Pourtant je sens bien que quelque chose cloche là-dedans et je me réveille.
J’en profite pour glisser ici un conseil de lecture. Le nouveau livre du Tampographe, Chroniques de la rue du repos, est formidable. Ce sont des chroniques de la vie et de l’œuvre du Tampographe, admirablement écrites car Vincent Sardon, en devenant Tampographe, a certes cessé d’être un dessinateur, mais n’a jamais cessé d’être un écrivain, et de premier ordre (je n’oublie pas que son premier livre, Nénéref en 1995 était consacré à des écrivains). Mais également chroniques de ses nuits et de ses rêves. Un grand nombre des récits épars qui composent le recueil sont de nature onirique. Ces micro-histoires inquiétantes et burlesques sont livrées telles quelles, sans avertissement Attention ici on rêve, sans frontières avec le réel, sans solution de continuité. Vrais rêves ou fantaisies à la manière d’un rêve, puisque l’anagramme d’onirique est ironique. J’en recopie un, pour le plaisir de le recopier :
J’ai besoin d’oseille, j’expose dans une galerie des beaux quartiers. Le propriétaire monologue une heure tandis que je termine d’installer mes cadres. Il se colle à moi pour me parler, je sens son souffle sur ma joue, et son haleine de buveur de cognac. Il est intarissable au sujet de ses charges fixes et de ses frais insoupçonnés. Quand il me parle de l’impôt sur la fortune et de l’entretien de son chalet suisse il devient lyrique. Ça fait comme un chant déchirant qu’on pourrait mettre en musique. Un genre de de flamenco à fendre l’âme. Sa voix devient rauque.
Il faut tout refaire au chalet, toiture, planchers, plates-bandes, rhododendrons à replanter, douche à l’italienne, allées à goudronner pour ne pas rayer la bagnole. Les artisans bernois ont des tarifs d’assassins et savent au premier coup d’oeil repérer le résident fiscal.
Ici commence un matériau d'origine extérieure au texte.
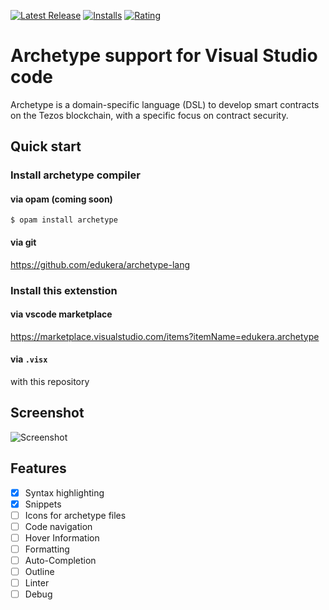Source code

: [![Latest Release](https://vsmarketplacebadge.apphb.com/version-short/edukera.archetype.svg)](https://marketplace.visualstudio.com/items?itemName=edukera.archetype)
[![Installs](https://vsmarketplacebadge.apphb.com/installs/edukera.archetype.svg)](https://marketplace.visualstudio.com/items?itemName=edukera.archetype)
[![Rating](https://vsmarketplacebadge.apphb.com/rating-short/edukera.archetype.svg)](https://marketplace.visualstudio.com/items?itemName=edukera.archetype#review-details)

# Archetype support for Visual Studio code

Archetype is a domain-specific language (DSL) to develop smart contracts on the Tezos blockchain, with a specific focus on contract security.

##  Quick start
### Install archetype compiler

#### via opam (coming soon)
```$ opam install archetype```

#### via git
https://github.com/edukera/archetype-lang

### Install this extenstion

#### via vscode marketplace
https://marketplace.visualstudio.com/items?itemName=edukera.archetype

#### via `.visx`
with this repository


## Screenshot

![Screenshot](screenshots/screenshot_01.png)

## Features

- [X] Syntax highlighting
- [X] Snippets
- [ ] Icons for archetype files
- [ ] Code navigation
- [ ] Hover Information
- [ ] Formatting
- [ ] Auto-Completion
- [ ] Outline
- [ ] Linter
- [ ] Debug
C’est la première chose qu’on leur enseigne en apprentissage.
Je l’écoute en nettoyant les cadres avec du cognac. C’est le seul produit d’entretien que j’ai trouvé sur place. Le galeriste me regarde tristement vider sa bouteille dans un chiffon et effacer les traces de doigts sur les vitres.
J’ai terminé mon travail, je reprends mon marteau. Le galeriste continue son monologue. Il est mort, claqué, il vient de passer deux semaines au chalet, il dort mal. Un esprit frappeur y a pris ses aises et trouble le sommeil de ses occupants.
Chaque nuit on entend marmonner en suisse allemand, les escaliers grincent, les lumières s’allument et s’éteignent. On retrouve au matin un tableau de Combas accroché de travers, un bronze de César dans le frigidaire, une lithographie d’Arman tournée contre le mur. Le fantôme ne semble pas goûter l’école française.
Les exorcistes suisses sont hors de prix, me dit le galeriste dans un souffle douloureux.
Le lendemain, je retourne à la galerie. Mes cadres sont tous suspendus de travers. Le galeriste sort de son bureau. Il tient fièrement un niveau à bulle. Il a réinstallé mes cadres dans la nuit.